Portland, OR—Donald Trump has caved to the voice of the nation and is giving Antifa a megalopolis-sized chunk of the United States. After trying to negotiate a return to peace and sanity, the anti-fascists simply beat him at the art of the deal.
“This is a tragic day for our country, a huge loss, maybe the worst loss, even ever,” Trump told cameras from the Oval Office, while wiping away what were apparently tears of sadness. “I have had no choice, not even one, but to cede control of much of our great nation to Antifa. And so I am ordering our Department of Homeland Security, our glorious Department of Homeland Security to help hahahahahhahahahah ahem to assist hahahahahahhahaha—” he was cut short again, apparently choked up and crying some more.
“Our Department of Homeland Security to help Antifa move to their new autonomous zone, which I am providing to them, on the house, because they have just out-negotiated me so badly, hehehe–I mean, ‘so badly ouch,’ yes that’s what I mean, that’s the ticket,” he finished after regaining his composure and dabbing his red cheeks with a napkin.
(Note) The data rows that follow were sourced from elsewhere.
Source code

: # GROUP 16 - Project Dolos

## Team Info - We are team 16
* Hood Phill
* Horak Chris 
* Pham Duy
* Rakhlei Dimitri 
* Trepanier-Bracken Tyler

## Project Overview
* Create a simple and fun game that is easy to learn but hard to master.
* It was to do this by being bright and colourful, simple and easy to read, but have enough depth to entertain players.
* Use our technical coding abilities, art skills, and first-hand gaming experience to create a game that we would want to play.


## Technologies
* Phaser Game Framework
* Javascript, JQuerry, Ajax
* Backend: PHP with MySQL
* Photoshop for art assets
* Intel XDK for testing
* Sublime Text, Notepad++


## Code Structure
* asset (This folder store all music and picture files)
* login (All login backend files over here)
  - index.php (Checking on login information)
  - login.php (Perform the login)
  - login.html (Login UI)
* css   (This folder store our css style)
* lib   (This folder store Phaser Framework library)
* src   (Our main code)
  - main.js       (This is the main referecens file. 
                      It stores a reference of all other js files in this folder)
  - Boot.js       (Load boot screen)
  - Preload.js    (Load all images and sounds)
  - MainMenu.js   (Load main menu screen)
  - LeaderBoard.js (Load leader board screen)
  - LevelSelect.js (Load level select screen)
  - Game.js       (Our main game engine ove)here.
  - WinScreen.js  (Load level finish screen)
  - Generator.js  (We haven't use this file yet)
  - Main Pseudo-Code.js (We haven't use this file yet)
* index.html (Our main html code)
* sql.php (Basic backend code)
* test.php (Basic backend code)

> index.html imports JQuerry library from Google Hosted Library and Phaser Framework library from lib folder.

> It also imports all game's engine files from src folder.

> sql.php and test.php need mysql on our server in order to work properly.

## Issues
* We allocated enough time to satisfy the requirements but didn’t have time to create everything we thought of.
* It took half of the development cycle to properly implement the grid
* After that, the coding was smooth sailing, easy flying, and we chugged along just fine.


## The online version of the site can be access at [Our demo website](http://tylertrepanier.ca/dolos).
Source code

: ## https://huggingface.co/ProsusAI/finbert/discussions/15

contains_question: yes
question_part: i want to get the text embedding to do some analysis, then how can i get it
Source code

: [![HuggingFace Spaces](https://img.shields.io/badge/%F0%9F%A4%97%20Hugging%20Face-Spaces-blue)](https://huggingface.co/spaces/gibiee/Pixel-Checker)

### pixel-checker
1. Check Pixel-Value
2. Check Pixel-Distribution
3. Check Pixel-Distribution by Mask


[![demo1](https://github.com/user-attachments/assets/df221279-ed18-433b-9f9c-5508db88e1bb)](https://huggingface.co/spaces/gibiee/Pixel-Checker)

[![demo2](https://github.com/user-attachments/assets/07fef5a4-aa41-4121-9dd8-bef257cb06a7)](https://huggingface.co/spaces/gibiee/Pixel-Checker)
Mr. Trump said that there are so many Antifa members that he’s giving them a section of America some 15 miles long by 10 miles wide. The Air Force and Navy will also assist the anti-fascists move to their new autonomous zone free of charge, using boats and planes which are unmarked except for the clear words and symbols that identify them. It’s hard for anti-fascists to pay given that they don’t work and only siphon money and stimulus checks off of the government.
Antifa representatives were eager to see their new digs, but were already demanding more than their 10×15 miles.
Mr. Trump told conservatives that he knows it sounds bad, but they need to think “bigger than that,” and that perhaps he can get “all the unhappy little terrorists to move to their new location.”